**Instructions for the task**
In the entries that follow, the lines from the one with "Patient measure information" through the one with "- **Project Id:**" are the ones to write out, exactly and with both ends included. Nothing else should appear.

(Document images with source code)
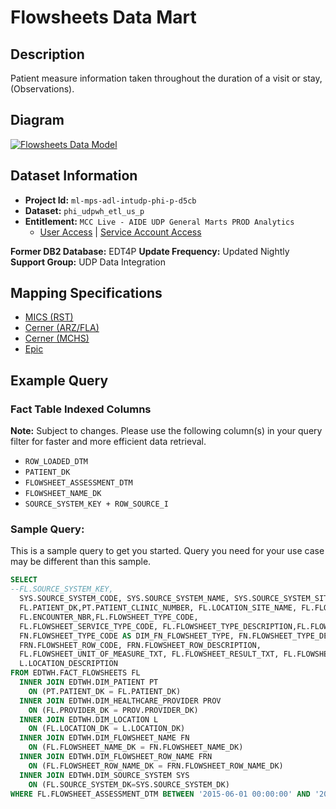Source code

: # Flowsheets Data Mart

## Description

Patient measure information taken throughout the duration of a visit or stay, (Observations).

## Diagram

[![Flowsheets Data Model](/assets/images/fact_flowsheets-9045d37abffd9351abaf3afa880a5ff1.PNG)](https://mctools.sharepoint.com/:b:/r/teams/UDPDAIS/Shared%20Documents/UDP%20Data%20Mart%20Documents/Z_S2T_Model_for_Website/Data%20Models/6%29%20Flowsheets/FACT_FLOWSHEETS_MCC.pdf)

## Dataset Information

- **Project Id:** `ml-mps-adl-intudp-phi-p-d5cb`
- **Dataset:** `phi_udpwh_etl_us_p`
- **Entitlement:** `MCC Live - AIDE UDP General Marts PROD Analytics`
  - [User Access](/docs/data-analytics/user-access) | [Service Account Access](/docs/data-analytics/service-account-access)

**Former DB2 Database:** EDT4P
**Update Frequency:** Updated Nightly
**Support Group:** UDP Data Integration

## Mapping Specifications

- [MICS (RST)](https://mctools.sharepoint.com/teams/UDPDAIS/Shared%20Documents/UDP%20Data%20Mart%20Documents/Z_S2T_Model_for_Website/Flowsheets/Business%20Spec%20and%20S2T/Rochester/Mapping_Flowsheets.xlsx?d=wcc439fec2b774ed5a9197a2e51a99e7b)
- [Cerner (ARZ/FLA)](https://mctools.sharepoint.com/teams/UDPDAIS/Shared%20Documents/UDP%20Data%20Mart%20Documents/Z_S2T_Model_for_Website/Flowsheets/Business%20Spec%20and%20S2T/ARZ_FLA/ARZ_FLA_Flowsheet_Source_2_Target.xlsx?d=waa5c3774d6164aca80906f2352ee1bb0)
- [Cerner (MCHS)](https://mctools.sharepoint.com/teams/UDPDAIS/Shared%20Documents/UDP%20Data%20Mart%20Documents/Z_S2T_Model_for_Website/Flowsheets/Business%20Spec%20and%20S2T/MCHS/MCHS_Flowsheet_Source_2_Target.xlsx?d=w145802a93346448ea13e4d1626e4f9c1)
- [Epic](https://mctools.sharepoint.com/teams/UDPDAIS/Shared%20Documents/UDP%20Data%20Mart%20Documents/Z_S2T_Model_for_Website/Flowsheets/Business%20Spec%20and%20S2T/Epic/EPIC_Flowsheet_Source_2_Target.xlsx?d=w8a854e96faee42608050f18b9fef1f19)

## Example Query

### Fact Table Indexed Columns

**Note:** Subject to changes. Please use the following column(s) in your query filter for faster and more efficient data retrieval.

- `ROW_LOADED_DTM`
- `PATIENT_DK`
- `FLOWSHEET_ASSESSMENT_DTM`
- `FLOWSHEET_NAME_DK`
- `SOURCE_SYSTEM_KEY + ROW_SOURCE_I`

### Sample Query: 

This is a sample query to get you started. Query you need for your use case may be different than this sample.
```sql
SELECT
--FL.SOURCE_SYSTEM_KEY,
  SYS.SOURCE_SYSTEM_CODE, SYS.SOURCE_SYSTEM_NAME, SYS.SOURCE_SYSTEM_SITE,
  FL.PATIENT_DK,PT.PATIENT_CLINIC_NUMBER, FL.LOCATION_SITE_NAME, FL.FLOWSHEET_ASSESSMENT_DTM, FL.FLOWSHEET_ROW_CAPTURED_DTM, FL.LAST_UPDATE_DTM,
  FL.ENCOUNTER_NBR,FL.FLOWSHEET_TYPE_CODE,
  FL.FLOWSHEET_SERVICE_TYPE_CODE, FL.FLOWSHEET_TYPE_DESCRIPTION,FL.FLOWSHEET_SUBTYPE_CODE,--FL.FLOWSHEET_SUBTYPE_DESCRIPTION,
  FN.FLOWSHEET_TYPE_CODE AS DIM_FN_FLOWSHEET_TYPE, FN.FLOWSHEET_TYPE_DESCRIPTION AS DIM_FN_FLOWSHEET_DESC,
  FRN.FLOWSHEET_ROW_CODE, FRN.FLOWSHEET_ROW_DESCRIPTION,
  FL.FLOWSHEET_UNIT_OF_MEASURE_TXT, FL.FLOWSHEET_RESULT_TXT, FL.FLOWSHEET_RESULT_VAL,PROV.PROVIDER_FIRST_NAME, PROV.PROVIDER_LAST_NAME,
  L.LOCATION_DESCRIPTION
FROM EDTWH.FACT_FLOWSHEETS FL
  INNER JOIN EDTWH.DIM_PATIENT PT
    ON (PT.PATIENT_DK = FL.PATIENT_DK)
  INNER JOIN EDTWH.DIM_HEALTHCARE_PROVIDER PROV
    ON (FL.PROVIDER_DK = PROV.PROVIDER_DK)
  INNER JOIN EDTWH.DIM_LOCATION L
    ON (FL.LOCATION_DK = L.LOCATION_DK)
  INNER JOIN EDTWH.DIM_FLOWSHEET_NAME FN
    ON (FL.FLOWSHEET_NAME_DK = FN.FLOWSHEET_NAME_DK)
  INNER JOIN EDTWH.DIM_FLOWSHEET_ROW_NAME FRN
    ON (FL.FLOWSHEET_ROW_NAME_DK = FRN.FLOWSHEET_ROW_NAME_DK)
  INNER JOIN EDTWH.DIM_SOURCE_SYSTEM SYS
    ON (FL.SOURCE_SYSTEM_DK=SYS.SOURCE_SYSTEM_DK)
WHERE FL.FLOWSHEET_ASSESSMENT_DTM BETWEEN '2015-06-01 00:00:00' AND '2015-06-30 23:59:59'
```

**Problem solution**
Patient measure information taken throughout the duration of a visit or stay, (Observations).

## Diagram

[![Flowsheets Data Model](/assets/images/fact_flowsheets-9045d37abffd9351abaf3afa880a5ff1.PNG)](https://mctools.sharepoint.com/:b:/r/teams/UDPDAIS/Shared%20Documents/UDP%20Data%20Mart%20Documents/Z_S2T_Model_for_Website/Data%20Models/6%29%20Flowsheets/FACT_FLOWSHEETS_MCC.pdf)

## Dataset Information

- **Project Id:** `ml-mps-adl-intudp-phi-p-d5cb`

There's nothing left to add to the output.